### TASK TO COMPLETE
Look through the records below and copy each line that includes the word "background".

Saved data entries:
=== Section Start ===
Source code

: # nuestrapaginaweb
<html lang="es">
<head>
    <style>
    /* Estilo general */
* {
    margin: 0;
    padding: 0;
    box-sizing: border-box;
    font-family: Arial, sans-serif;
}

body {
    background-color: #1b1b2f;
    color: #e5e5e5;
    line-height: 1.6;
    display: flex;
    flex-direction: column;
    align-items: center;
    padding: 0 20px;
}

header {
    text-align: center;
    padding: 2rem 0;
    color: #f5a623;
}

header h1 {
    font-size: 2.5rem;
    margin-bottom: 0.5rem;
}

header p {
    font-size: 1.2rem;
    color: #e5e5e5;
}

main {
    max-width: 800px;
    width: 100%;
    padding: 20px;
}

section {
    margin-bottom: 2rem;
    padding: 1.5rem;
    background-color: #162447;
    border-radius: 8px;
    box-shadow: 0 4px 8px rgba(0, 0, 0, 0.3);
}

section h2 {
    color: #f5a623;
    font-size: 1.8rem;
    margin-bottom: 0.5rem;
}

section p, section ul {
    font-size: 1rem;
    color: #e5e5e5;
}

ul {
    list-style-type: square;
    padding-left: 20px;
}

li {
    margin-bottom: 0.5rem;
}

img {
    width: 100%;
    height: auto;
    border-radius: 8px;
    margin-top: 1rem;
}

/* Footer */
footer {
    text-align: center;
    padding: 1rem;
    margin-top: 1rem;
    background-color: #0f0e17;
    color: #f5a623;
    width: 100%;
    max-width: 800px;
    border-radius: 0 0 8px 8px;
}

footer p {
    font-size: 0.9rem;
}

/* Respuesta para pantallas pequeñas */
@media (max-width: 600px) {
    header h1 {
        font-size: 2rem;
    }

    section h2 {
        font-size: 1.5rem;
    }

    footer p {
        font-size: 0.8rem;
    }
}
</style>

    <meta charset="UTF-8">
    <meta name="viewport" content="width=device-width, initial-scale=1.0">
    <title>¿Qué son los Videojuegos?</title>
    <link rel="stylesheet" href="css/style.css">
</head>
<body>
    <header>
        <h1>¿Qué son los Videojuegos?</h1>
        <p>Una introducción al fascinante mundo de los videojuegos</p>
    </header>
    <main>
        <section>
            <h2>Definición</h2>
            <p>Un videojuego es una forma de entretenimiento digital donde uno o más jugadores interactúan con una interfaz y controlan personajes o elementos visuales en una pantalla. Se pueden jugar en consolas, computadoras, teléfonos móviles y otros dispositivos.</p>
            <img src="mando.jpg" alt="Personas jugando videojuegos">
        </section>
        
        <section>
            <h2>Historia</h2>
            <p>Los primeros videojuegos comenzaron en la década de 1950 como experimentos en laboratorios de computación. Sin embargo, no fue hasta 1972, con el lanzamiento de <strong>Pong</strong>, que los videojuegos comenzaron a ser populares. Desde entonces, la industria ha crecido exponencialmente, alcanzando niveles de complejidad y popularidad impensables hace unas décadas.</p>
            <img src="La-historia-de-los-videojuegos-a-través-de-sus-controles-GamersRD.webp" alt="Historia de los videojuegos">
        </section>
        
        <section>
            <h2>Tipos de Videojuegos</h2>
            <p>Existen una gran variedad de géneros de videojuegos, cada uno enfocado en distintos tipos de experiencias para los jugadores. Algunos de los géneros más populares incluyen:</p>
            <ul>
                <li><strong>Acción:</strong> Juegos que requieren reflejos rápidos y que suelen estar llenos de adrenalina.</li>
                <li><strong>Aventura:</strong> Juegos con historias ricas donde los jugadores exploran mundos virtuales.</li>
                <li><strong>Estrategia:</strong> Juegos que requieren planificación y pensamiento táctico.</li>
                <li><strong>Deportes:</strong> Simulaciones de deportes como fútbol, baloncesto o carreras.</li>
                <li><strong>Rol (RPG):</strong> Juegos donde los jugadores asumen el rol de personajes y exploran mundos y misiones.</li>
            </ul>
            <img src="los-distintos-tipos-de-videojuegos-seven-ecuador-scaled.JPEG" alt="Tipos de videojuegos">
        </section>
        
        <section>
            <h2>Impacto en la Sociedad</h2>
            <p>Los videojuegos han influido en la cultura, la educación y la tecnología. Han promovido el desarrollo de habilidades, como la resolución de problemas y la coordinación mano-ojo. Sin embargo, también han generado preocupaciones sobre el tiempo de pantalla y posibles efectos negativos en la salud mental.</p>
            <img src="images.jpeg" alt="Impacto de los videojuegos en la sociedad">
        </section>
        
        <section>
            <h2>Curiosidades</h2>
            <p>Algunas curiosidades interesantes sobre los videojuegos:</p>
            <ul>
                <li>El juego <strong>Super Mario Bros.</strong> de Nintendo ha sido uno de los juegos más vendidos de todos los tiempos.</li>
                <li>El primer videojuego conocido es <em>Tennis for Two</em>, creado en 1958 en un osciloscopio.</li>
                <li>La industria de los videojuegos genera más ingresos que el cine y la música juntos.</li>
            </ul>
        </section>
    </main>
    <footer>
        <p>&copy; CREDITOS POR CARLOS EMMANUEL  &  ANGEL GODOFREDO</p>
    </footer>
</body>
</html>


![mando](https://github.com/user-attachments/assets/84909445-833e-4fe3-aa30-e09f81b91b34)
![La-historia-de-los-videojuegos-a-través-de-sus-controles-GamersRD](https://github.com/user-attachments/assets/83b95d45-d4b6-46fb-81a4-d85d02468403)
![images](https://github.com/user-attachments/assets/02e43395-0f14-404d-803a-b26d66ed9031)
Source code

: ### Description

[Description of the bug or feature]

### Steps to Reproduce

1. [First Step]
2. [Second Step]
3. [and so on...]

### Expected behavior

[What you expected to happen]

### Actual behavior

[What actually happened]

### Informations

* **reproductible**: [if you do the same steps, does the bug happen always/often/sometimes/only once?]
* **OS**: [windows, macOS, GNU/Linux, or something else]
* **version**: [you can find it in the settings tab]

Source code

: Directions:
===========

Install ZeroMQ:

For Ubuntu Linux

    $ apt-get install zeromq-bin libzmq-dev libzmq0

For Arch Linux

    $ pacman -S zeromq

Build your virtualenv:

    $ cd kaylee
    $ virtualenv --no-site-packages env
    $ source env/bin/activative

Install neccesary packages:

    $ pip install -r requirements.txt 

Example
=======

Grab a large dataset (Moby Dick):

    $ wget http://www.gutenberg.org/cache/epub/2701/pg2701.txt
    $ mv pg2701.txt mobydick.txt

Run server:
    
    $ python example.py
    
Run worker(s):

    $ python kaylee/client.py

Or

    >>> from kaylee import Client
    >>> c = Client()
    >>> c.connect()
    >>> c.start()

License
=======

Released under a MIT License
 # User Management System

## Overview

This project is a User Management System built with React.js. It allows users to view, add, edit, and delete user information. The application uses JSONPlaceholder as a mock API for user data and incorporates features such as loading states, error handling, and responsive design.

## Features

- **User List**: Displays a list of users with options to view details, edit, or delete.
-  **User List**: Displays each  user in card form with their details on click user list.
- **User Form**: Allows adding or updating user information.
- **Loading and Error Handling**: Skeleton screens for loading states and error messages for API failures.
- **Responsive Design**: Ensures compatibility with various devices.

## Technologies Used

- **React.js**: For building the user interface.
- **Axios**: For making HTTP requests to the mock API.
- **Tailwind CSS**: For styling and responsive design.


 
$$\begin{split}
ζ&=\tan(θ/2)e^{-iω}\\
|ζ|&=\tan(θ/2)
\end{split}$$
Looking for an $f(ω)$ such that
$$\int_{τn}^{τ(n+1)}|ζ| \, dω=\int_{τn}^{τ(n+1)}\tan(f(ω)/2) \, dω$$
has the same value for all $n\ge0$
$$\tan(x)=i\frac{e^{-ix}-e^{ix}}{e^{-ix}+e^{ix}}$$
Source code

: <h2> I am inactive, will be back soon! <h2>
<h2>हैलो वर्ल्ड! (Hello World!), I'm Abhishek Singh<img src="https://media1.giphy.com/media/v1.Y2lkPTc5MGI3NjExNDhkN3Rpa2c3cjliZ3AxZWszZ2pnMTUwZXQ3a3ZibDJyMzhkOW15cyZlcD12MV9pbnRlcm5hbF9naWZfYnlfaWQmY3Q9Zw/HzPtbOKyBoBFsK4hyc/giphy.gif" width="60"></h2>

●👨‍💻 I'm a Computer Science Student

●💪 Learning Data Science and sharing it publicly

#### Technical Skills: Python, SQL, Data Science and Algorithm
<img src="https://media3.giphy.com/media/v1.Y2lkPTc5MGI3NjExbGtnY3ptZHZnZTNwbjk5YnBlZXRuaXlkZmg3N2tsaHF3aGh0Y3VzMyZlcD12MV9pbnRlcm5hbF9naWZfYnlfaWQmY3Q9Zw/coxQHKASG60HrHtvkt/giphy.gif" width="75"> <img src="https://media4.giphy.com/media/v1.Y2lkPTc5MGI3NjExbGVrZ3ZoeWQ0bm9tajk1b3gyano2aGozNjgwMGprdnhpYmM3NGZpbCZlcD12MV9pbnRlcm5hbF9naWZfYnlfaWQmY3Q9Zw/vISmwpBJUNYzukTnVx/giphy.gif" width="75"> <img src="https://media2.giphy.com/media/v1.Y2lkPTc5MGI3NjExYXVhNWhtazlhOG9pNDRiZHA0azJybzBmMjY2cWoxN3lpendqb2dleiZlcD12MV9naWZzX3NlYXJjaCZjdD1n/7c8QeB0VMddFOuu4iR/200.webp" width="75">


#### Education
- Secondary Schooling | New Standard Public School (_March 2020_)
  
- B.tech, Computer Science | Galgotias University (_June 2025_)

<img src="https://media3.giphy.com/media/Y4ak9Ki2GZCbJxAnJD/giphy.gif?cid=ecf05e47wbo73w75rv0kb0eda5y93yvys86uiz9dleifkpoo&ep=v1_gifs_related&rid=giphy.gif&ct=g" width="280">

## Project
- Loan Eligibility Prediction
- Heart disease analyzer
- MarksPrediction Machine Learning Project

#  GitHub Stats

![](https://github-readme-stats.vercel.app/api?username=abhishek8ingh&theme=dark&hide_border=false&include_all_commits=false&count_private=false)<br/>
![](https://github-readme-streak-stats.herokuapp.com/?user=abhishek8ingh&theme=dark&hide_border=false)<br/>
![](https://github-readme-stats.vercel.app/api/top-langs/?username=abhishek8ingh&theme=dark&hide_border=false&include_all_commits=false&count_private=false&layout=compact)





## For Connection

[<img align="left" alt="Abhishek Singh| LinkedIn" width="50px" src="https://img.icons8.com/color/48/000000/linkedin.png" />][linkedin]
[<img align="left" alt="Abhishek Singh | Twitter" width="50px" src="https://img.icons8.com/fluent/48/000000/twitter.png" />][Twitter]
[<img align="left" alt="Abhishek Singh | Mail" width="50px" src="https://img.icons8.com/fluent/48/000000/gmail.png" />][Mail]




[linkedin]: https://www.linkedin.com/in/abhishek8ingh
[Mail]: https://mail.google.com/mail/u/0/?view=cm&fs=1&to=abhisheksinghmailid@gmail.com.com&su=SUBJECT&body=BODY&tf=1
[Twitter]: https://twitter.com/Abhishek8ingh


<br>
=== Section End ===
### TASK RESPONSE
    background-color: #1b1b2f;
    background-color: #162447;
    background-color: #0f0e17;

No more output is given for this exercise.